City moves toward automated meter reading
The city of Klamath Falls Water Division is working toward an automated meter reading system, which could eventually make it possible for individuals to monitor their water usage on a smartphone or personal computer.
Council members on Monday voted to authorize the city’s Water Division to buy 3,428 Sensus RadioRead water meter transceiver units from Ferguson Waterworks at a price tag of $529,635. The transceivers are warrantied to last for 20 years, according to Water Division Manager Randy Travis.
The purchase will mean 100 percent of all water meters within the water system will be radio read meters. Currently, more than 12,200 of the more than 16,000 water meters within city limits have radio read transceivers installed, according to a memo from Travis.
“When we began this process back in 2010, it was ultimately the goal to have a completed advanced metering infrastructure, which would be the ability to read these meters through communication centers,” Travis said.

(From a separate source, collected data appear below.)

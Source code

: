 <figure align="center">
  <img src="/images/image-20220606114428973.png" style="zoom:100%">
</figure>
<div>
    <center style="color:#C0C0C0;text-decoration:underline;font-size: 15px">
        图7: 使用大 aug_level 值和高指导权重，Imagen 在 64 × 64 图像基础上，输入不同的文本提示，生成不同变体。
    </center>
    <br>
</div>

“It’s going to give us the ability to read all the meters, all at once; give us the ability to monitor consumption at the meters on an hourly basis if we want to. It gives the Utility Billing a great tool to respond to customer questions ... We’ll be able to identify leaks that happen at 2 o’clock in the morning this way. It’s just phenomenal possibilities. It will actually open up the possibility someday for our customers to monitor their own water usage through smartphones and home computers.”

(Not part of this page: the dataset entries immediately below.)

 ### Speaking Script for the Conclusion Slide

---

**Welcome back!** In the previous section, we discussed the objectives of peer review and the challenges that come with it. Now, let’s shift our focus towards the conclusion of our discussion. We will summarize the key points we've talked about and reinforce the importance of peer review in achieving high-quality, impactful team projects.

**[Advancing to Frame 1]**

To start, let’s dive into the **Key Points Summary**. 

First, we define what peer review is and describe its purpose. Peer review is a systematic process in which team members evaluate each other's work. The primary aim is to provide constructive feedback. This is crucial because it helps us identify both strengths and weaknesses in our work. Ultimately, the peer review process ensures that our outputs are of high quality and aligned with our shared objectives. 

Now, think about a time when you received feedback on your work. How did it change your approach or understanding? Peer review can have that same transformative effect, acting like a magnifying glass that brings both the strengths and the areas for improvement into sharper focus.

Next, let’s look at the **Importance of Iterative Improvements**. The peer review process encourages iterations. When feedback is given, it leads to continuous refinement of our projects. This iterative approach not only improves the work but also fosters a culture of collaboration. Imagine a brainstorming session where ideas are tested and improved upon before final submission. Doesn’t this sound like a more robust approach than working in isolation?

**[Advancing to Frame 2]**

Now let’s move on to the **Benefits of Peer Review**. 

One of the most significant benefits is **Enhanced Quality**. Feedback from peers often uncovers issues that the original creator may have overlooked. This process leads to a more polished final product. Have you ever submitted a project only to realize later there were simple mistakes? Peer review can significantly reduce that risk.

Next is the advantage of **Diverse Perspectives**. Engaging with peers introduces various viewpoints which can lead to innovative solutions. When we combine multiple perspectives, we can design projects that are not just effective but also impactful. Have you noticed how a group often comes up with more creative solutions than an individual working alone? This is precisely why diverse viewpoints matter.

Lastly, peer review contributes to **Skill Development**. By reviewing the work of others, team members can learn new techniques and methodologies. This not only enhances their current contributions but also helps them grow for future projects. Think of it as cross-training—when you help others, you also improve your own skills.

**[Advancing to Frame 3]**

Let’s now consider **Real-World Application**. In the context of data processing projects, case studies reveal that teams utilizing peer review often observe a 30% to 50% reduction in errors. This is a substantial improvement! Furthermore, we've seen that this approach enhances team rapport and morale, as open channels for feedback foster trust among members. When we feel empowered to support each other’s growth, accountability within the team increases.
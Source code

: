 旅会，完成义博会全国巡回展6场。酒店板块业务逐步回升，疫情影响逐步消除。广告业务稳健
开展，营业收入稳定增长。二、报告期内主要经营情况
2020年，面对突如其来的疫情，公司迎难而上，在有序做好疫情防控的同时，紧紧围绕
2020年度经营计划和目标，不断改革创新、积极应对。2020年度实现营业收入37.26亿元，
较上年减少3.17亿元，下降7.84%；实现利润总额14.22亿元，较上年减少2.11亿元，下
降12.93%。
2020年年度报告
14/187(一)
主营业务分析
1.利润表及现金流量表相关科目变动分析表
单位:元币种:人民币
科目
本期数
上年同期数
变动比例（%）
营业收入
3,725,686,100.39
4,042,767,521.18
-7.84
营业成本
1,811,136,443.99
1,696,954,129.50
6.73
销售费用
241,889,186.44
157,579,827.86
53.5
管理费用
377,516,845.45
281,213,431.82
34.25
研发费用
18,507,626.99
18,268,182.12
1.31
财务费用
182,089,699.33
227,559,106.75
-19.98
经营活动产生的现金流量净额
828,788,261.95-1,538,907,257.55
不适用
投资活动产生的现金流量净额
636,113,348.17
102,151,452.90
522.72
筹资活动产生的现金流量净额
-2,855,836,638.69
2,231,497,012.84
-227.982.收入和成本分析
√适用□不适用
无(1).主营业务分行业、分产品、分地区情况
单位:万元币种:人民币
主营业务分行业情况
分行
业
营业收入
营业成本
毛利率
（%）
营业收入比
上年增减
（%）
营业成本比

Travis expressed confidence in the reliability of radio read meter transceivers already in use by the city.
The Water Division has experienced less meter reading errors, and a reduction in needed “manpower” and vehicle usage required to manually read water meters, he said.
Travis also said he believes customer service in areas such as reduced response time to possible leak identification and notification have improved. More efficiencies are expected.

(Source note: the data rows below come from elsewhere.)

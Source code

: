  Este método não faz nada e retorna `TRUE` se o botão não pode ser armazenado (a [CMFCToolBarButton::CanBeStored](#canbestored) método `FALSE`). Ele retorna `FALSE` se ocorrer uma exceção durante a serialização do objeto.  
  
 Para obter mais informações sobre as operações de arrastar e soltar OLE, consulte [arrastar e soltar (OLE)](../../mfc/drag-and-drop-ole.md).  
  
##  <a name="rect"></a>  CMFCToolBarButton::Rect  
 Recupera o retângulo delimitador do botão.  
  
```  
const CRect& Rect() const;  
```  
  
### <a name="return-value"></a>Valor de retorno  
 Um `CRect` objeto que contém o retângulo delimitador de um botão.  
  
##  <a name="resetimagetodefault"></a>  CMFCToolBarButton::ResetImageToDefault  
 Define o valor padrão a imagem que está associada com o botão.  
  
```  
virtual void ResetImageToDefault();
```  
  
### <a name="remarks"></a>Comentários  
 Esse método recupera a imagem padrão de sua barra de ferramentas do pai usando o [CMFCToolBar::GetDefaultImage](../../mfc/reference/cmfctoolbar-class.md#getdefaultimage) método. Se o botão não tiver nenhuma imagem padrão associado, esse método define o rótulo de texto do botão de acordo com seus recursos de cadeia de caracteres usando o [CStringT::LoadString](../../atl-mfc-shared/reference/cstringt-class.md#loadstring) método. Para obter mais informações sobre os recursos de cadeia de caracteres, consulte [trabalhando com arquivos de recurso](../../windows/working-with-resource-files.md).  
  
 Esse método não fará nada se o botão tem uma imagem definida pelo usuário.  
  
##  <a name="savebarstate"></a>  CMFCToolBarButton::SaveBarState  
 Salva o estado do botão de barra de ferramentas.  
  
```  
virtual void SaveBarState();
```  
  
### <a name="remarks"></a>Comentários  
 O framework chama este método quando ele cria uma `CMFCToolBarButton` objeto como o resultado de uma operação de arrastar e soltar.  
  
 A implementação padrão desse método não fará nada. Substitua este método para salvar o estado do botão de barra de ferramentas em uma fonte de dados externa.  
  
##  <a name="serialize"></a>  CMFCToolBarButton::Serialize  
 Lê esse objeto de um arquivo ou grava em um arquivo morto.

“The plan is to shift some work tasks that are being performed at the Water Division over to the Utility Billing department; work tasks such as meter repair and maintenance,” Travis said. “That will free the Water Division staff up to do some maintenance activities that are kind of getting ignored or more on a reactionary basis as opposed to proactive.”
Funds for the purchased were already allocated in the Water Division of the 2016-17 budget, and will continue to be “sourced” from water service revenue, according to the city memo.
In other council business, City Engineer Scott Souders shared that Sugarmans’ Corner project came up approximately $10,500 under budget at $143,436. The final number includes a change-order for roughly $5,000 to add five security cameras to the site.
Original estimates from a previous low-bidder offered to construct the project for $273,684. City staff requested city departments, including Street, Parks, Maintenance, and Wastewater Divisions take on a portion of the project, in addition to local sub-contractors, for not more than $153,976. The city celebrated a ribbon-cutting on June 30 and the park is now open for use.
“We were very successful in pulling all of our crews together,” Souders said, of the project. “I was extremely impressed and proud with how well they focused on this project and how hard they worked to make this come together collaboratively between our divisions.”
The city will continue to work with the Klamath Falls Downtown Association and others in the community on providing additional artwork for the park through private funding sources.
Councilman Bill Adams complimented Souders on the project, but questioned whether the park should include playground equipment.
“I’m not sure how our shrubbery is going to hold up down there,” Adams said. “But it does look nice right now.”